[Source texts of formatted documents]

-- Opening Marker --

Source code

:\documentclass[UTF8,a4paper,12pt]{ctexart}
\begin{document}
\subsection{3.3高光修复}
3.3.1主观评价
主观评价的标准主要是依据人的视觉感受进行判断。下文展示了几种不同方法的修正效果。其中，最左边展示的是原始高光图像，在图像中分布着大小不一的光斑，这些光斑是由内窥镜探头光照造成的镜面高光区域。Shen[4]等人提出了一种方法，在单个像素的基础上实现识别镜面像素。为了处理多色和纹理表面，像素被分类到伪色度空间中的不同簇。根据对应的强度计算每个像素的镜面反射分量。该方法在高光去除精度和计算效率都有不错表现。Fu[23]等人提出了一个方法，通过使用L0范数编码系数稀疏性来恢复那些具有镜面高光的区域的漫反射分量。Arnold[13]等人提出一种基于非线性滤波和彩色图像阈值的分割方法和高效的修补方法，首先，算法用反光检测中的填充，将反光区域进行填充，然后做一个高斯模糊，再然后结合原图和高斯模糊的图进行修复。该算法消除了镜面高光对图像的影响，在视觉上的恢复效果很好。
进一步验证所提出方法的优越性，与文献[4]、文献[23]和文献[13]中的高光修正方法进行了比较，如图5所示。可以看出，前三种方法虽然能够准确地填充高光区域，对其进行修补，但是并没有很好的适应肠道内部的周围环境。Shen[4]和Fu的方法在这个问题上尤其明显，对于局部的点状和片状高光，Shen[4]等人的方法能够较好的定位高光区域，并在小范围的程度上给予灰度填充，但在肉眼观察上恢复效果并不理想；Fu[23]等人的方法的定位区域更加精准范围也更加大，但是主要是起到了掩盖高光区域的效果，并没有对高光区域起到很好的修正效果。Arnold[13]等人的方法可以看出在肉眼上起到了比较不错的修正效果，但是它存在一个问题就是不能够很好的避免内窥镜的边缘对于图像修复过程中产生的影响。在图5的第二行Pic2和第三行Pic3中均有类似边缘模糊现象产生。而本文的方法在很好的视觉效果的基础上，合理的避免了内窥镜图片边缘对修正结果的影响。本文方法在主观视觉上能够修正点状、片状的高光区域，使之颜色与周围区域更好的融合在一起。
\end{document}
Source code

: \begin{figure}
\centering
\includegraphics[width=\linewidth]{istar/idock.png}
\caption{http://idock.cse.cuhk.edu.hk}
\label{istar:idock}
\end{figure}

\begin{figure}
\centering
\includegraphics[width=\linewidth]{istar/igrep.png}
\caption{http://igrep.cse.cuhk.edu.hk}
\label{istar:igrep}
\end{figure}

-- Closing Marker --

* _Work instructions_: Recopy the records without any alteration.

* _Reply to the task_:
Source code

:\documentclass[UTF8,a4paper,12pt]{ctexart}
\begin{document}
\subsection{3.3高光修复}
3.3.1主观评价
主观评价的标准主要是依据人的视觉感受进行判断。下文展示了几种不同方法的修正效果。其中，最左边展示的是原始高光图像，在图像中分布着大小不一的光斑，这些光斑是由内窥镜探头光照造成的镜面高光区域。Shen[4]等人提出了一种方法，在单个像素的基础上实现识别镜面像素。为了处理多色和纹理表面，像素被分类到伪色度空间中的不同簇。根据对应的强度计算每个像素的镜面反射分量。该方法在高光去除精度和计算效率都有不错表现。Fu[23]等人提出了一个方法，通过使用L0范数编码系数稀疏性来恢复那些具有镜面高光的区域的漫反射分量。Arnold[13]等人提出一种基于非线性滤波和彩色图像阈值的分割方法和高效的修补方法，首先，算法用反光检测中的填充，将反光区域进行填充，然后做一个高斯模糊，再然后结合原图和高斯模糊的图进行修复。该算法消除了镜面高光对图像的影响，在视觉上的恢复效果很好。
进一步验证所提出方法的优越性，与文献[4]、文献[23]和文献[13]中的高光修正方法进行了比较，如图5所示。可以看出，前三种方法虽然能够准确地填充高光区域，对其进行修补，但是并没有很好的适应肠道内部的周围环境。Shen[4]和Fu的方法在这个问题上尤其明显，对于局部的点状和片状高光，Shen[4]等人的方法能够较好的定位高光区域，并在小范围的程度上给予灰度填充，但在肉眼观察上恢复效果并不理想；Fu[23]等人的方法的定位区域更加精准范围也更加大，但是主要是起到了掩盖高光区域的效果，并没有对高光区域起到很好的修正效果。Arnold[13]等人的方法可以看出在肉眼上起到了比较不错的修正效果，但是它存在一个问题就是不能够很好的避免内窥镜的边缘对于图像修复过程中产生的影响。在图5的第二行Pic2和第三行Pic3中均有类似边缘模糊现象产生。而本文的方法在很好的视觉效果的基础上，合理的避免了内窥镜图片边缘对修正结果的影响。本文方法在主观视觉上能够修正点状、片状的高光区域，使之颜色与周围区域更好的融合在一起。
\end{document}
Source code

: \begin{figure}
\centering
\includegraphics[width=\linewidth]{istar/idock.png}
\caption{http://idock.cse.cuhk.edu.hk}
\label{istar:idock}
\end{figure}

\begin{figure}
\centering
\includegraphics[width=\linewidth]{istar/igrep.png}
\caption{http://igrep.cse.cuhk.edu.hk}
\label{istar:igrep}
\end{figure}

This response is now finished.